Your objective –
Could you reproduce the lines below from the one with "The first part" through the one with "## RPG Characters"? Keep both ends and add nothing.

:: Information shown

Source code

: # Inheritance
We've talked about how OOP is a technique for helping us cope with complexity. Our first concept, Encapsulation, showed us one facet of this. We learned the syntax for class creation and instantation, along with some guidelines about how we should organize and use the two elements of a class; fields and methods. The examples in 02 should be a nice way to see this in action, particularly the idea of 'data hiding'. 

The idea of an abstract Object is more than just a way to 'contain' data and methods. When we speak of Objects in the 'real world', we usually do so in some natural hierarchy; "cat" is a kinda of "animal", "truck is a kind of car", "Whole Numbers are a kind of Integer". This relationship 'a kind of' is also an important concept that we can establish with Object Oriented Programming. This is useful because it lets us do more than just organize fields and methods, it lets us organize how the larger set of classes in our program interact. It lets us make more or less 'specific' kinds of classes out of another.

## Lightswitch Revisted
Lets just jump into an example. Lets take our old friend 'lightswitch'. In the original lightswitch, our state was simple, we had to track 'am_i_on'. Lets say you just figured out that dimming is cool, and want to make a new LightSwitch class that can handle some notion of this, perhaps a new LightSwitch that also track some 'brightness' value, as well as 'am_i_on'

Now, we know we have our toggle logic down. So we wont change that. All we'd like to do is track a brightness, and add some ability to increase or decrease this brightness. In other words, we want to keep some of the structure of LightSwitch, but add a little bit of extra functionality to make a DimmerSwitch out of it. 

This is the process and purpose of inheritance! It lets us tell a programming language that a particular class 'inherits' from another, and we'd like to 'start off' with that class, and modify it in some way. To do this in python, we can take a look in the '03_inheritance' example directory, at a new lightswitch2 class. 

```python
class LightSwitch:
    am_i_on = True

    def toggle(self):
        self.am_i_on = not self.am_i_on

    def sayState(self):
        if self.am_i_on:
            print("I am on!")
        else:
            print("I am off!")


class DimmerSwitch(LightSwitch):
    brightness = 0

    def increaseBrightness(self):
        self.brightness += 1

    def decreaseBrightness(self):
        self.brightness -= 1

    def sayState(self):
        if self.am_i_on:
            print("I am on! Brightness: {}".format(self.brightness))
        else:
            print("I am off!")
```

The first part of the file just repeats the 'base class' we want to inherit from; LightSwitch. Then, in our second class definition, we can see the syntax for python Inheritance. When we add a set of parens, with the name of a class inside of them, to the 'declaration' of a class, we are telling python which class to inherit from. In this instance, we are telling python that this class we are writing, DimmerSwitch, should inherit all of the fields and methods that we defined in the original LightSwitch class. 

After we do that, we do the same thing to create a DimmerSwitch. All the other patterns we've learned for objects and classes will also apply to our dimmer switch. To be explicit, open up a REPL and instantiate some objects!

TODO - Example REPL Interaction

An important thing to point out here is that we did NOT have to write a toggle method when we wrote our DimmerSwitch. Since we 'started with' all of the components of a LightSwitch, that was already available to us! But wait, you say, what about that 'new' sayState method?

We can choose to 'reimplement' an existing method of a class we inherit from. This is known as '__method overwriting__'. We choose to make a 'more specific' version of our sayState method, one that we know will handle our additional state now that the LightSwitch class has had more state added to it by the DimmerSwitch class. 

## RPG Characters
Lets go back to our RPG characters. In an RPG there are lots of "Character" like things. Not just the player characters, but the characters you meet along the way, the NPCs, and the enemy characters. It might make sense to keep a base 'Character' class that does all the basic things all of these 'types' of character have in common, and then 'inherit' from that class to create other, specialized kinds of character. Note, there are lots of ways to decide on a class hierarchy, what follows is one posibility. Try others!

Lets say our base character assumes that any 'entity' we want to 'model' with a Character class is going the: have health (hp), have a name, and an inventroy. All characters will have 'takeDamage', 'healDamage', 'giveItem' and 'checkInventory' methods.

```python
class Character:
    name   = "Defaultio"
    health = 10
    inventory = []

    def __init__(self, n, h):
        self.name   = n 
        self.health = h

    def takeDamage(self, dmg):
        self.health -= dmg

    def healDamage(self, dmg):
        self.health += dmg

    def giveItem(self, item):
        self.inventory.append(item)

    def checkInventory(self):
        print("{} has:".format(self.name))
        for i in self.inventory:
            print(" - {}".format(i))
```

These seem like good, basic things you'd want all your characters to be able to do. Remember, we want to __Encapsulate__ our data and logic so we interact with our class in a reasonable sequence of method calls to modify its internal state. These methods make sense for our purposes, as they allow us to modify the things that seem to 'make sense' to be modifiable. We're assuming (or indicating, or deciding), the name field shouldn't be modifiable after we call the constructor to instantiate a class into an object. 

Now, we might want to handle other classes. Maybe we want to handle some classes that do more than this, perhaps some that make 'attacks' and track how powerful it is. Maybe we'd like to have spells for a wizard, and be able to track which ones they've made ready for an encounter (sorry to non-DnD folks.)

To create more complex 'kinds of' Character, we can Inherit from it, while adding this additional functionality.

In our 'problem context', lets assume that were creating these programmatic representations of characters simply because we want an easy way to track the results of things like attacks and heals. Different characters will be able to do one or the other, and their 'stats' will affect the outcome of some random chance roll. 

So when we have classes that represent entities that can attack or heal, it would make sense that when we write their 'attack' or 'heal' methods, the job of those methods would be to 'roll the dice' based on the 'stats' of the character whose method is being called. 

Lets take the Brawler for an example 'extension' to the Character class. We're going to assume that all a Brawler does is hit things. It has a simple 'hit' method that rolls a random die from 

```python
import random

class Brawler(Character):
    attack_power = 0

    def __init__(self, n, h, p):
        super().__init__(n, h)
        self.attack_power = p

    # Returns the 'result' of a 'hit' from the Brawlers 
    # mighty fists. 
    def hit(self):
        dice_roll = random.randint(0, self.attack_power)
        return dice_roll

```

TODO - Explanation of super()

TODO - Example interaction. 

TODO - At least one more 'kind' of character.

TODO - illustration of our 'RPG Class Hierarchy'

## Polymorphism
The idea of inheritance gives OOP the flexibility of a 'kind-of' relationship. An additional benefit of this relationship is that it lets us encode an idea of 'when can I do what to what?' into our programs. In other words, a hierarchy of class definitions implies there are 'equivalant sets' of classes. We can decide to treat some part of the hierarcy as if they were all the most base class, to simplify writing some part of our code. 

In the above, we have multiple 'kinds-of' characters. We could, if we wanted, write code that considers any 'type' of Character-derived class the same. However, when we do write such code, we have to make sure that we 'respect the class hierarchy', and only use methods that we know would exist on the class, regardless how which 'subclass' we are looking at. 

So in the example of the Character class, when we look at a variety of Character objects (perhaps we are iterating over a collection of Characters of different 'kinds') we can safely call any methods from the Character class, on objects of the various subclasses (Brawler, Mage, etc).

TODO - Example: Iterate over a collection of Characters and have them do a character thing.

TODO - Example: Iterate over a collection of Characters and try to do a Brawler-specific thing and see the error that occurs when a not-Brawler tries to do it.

::::

Task response –
The first part of the file just repeats the 'base class' we want to inherit from; LightSwitch. Then, in our second class definition, we can see the syntax for python Inheritance. When we add a set of parens, with the name of a class inside of them, to the 'declaration' of a class, we are telling python which class to inherit from. In this instance, we are telling python that this class we are writing, DimmerSwitch, should inherit all of the fields and methods that we defined in the original LightSwitch class. 

After we do that, we do the same thing to create a DimmerSwitch. All the other patterns we've learned for objects and classes will also apply to our dimmer switch. To be explicit, open up a REPL and instantiate some objects!

TODO - Example REPL Interaction

An important thing to point out here is that we did NOT have to write a toggle method when we wrote our DimmerSwitch. Since we 'started with' all of the components of a LightSwitch, that was already available to us! But wait, you say, what about that 'new' sayState method?

We can choose to 'reimplement' an existing method of a class we inherit from. This is known as '__method overwriting__'. We choose to make a 'more specific' version of our sayState method, one that we know will handle our additional state now that the LightSwitch class has had more state added to it by the DimmerSwitch class. 

## RPG Characters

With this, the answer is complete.